What you will do :: Take the data below. Output it exactly from its first line through the line containing "with the SDF".

Working data ::
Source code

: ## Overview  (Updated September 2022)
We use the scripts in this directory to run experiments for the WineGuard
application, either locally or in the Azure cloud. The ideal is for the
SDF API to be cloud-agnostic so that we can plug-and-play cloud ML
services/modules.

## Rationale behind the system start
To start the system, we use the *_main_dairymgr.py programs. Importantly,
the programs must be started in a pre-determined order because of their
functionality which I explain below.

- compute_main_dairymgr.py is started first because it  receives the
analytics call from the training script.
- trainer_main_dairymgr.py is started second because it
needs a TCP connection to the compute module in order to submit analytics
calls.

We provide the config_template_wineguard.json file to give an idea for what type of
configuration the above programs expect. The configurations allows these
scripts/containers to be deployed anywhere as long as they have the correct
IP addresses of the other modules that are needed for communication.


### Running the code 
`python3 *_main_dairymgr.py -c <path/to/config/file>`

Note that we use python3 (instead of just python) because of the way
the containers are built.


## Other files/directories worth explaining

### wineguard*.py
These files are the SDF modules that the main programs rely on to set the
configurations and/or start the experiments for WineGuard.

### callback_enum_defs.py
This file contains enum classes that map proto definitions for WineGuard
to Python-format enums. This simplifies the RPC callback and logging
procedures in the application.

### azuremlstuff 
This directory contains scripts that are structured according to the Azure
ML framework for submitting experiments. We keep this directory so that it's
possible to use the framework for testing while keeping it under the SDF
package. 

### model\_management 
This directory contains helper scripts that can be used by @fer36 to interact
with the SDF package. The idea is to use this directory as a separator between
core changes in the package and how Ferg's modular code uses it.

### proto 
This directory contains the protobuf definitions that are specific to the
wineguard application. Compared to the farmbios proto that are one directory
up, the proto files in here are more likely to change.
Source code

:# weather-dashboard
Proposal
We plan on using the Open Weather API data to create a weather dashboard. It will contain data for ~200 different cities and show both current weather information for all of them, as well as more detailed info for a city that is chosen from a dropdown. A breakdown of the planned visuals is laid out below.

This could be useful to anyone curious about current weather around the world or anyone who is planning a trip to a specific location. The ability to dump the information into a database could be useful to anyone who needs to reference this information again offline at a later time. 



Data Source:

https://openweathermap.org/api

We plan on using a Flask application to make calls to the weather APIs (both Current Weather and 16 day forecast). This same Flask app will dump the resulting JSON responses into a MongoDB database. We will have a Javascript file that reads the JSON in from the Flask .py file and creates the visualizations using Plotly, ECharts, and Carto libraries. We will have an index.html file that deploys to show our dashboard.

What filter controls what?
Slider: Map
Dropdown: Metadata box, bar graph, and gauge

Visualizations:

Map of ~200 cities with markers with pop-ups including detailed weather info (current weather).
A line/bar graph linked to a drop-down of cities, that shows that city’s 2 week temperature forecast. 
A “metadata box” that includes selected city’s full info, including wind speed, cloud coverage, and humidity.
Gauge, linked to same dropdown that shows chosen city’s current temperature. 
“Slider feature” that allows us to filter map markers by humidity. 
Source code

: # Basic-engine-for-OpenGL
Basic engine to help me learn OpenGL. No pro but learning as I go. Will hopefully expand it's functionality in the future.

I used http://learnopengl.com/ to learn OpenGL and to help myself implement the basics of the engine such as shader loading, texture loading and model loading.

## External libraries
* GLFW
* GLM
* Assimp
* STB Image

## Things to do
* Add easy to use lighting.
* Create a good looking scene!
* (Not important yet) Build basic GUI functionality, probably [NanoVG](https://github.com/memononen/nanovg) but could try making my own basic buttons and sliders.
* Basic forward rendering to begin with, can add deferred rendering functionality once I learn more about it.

Exercise response ::
Source code

: ## Overview  (Updated September 2022)
We use the scripts in this directory to run experiments for the WineGuard
application, either locally or in the Azure cloud. The ideal is for the
SDF API to be cloud-agnostic so that we can plug-and-play cloud ML
services/modules.

## Rationale behind the system start
To start the system, we use the *_main_dairymgr.py programs. Importantly,
the programs must be started in a pre-determined order because of their
functionality which I explain below.

- compute_main_dairymgr.py is started first because it  receives the
analytics call from the training script.
- trainer_main_dairymgr.py is started second because it
needs a TCP connection to the compute module in order to submit analytics
calls.

We provide the config_template_wineguard.json file to give an idea for what type of
configuration the above programs expect. The configurations allows these
scripts/containers to be deployed anywhere as long as they have the correct
IP addresses of the other modules that are needed for communication.


### Running the code 
`python3 *_main_dairymgr.py -c <path/to/config/file>`

Note that we use python3 (instead of just python) because of the way
the containers are built.


## Other files/directories worth explaining

### wineguard*.py
These files are the SDF modules that the main programs rely on to set the
configurations and/or start the experiments for WineGuard.

### callback_enum_defs.py
This file contains enum classes that map proto definitions for WineGuard
to Python-format enums. This simplifies the RPC callback and logging
procedures in the application.

### azuremlstuff 
This directory contains scripts that are structured according to the Azure
ML framework for submitting experiments. We keep this directory so that it's
possible to use the framework for testing while keeping it under the SDF
package. 

### model\_management 
This directory contains helper scripts that can be used by @fer36 to interact
with the SDF package. The idea is to use this directory as a separator between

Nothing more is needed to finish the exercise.